■ **WHAT THE TASK REQUIRES**
Write out the stretch of lines below that begins at the line with "withdrawn 0.244400 ezETH" and ends at the line with "withdrawn 0.00101188 ezETH", including both, exactly as given and nothing more.

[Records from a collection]
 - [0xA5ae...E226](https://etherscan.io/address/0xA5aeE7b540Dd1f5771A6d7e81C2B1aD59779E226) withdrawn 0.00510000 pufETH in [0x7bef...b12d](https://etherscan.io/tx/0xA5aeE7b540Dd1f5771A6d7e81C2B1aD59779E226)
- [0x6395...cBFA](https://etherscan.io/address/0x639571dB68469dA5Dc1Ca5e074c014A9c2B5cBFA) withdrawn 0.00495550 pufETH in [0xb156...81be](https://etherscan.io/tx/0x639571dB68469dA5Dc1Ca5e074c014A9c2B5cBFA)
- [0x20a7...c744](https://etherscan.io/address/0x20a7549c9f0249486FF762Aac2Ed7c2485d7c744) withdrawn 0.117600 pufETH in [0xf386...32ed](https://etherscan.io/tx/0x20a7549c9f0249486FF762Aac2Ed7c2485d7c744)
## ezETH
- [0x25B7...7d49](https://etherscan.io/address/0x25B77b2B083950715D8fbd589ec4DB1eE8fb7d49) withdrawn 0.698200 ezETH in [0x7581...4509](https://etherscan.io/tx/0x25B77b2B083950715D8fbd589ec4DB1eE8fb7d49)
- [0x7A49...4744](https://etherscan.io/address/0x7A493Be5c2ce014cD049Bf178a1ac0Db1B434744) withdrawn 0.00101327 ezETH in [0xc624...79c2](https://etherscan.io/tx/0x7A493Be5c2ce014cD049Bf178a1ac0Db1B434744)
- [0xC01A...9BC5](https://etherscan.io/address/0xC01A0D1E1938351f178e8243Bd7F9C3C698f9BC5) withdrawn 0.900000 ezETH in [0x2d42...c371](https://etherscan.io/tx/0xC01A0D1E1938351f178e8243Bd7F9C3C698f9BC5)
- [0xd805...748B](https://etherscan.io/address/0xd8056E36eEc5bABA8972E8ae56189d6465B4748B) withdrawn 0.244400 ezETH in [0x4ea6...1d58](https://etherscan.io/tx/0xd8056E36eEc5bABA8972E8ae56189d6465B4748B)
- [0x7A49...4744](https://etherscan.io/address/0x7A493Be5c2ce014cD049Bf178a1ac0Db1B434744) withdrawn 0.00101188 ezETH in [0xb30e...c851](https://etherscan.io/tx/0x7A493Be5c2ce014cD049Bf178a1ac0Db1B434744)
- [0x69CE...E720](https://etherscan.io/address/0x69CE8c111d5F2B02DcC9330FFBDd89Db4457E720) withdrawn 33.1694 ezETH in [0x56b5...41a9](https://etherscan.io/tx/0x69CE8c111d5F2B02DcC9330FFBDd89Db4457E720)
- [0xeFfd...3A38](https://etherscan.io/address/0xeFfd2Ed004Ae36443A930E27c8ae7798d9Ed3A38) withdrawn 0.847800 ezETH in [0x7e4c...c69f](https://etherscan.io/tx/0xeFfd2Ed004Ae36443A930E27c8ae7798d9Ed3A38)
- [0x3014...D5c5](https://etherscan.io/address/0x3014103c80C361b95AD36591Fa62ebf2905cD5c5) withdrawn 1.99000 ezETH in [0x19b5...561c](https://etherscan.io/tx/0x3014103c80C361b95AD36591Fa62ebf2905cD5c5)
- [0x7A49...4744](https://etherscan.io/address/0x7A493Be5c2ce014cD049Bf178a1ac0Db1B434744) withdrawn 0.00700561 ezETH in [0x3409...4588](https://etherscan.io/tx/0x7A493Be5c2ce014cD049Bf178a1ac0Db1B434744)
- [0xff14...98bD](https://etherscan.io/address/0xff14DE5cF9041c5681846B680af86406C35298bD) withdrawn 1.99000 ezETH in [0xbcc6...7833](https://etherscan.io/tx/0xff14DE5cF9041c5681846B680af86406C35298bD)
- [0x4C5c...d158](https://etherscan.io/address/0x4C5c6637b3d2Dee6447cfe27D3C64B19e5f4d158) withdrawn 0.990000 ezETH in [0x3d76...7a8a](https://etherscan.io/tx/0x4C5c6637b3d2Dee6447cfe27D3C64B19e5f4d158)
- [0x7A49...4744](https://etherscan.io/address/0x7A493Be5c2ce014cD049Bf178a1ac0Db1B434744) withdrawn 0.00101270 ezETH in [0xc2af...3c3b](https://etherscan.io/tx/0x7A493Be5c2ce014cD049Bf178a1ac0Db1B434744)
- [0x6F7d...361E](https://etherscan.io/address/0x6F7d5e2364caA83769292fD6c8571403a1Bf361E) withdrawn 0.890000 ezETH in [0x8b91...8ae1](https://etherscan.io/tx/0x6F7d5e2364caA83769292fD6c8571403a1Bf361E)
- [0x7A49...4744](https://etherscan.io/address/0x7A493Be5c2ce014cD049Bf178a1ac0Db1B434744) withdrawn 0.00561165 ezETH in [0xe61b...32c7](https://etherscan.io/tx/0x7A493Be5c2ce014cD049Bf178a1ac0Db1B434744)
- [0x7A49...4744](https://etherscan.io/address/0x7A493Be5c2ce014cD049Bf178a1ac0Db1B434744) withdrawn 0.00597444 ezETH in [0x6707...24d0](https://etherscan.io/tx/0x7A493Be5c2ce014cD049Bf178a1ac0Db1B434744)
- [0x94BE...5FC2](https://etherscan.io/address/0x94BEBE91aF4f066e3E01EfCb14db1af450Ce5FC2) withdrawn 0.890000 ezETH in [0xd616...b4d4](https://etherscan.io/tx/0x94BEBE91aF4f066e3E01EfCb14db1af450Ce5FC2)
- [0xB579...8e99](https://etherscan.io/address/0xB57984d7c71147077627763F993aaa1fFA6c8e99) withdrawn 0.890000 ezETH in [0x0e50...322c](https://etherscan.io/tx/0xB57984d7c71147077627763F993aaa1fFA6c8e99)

■ **EXERCISE SOLUTION**
- [0xd805...748B](https://etherscan.io/address/0xd8056E36eEc5bABA8972E8ae56189d6465B4748B) withdrawn 0.244400 ezETH in [0x4ea6...1d58](https://etherscan.io/tx/0xd8056E36eEc5bABA8972E8ae56189d6465B4748B)
- [0x7A49...4744](https://etherscan.io/address/0x7A493Be5c2ce014cD049Bf178a1ac0Db1B434744) withdrawn 0.00101188 ezETH in [0xb30e...c851](https://etherscan.io/tx/0x7A493Be5c2ce014cD049Bf178a1ac0Db1B434744)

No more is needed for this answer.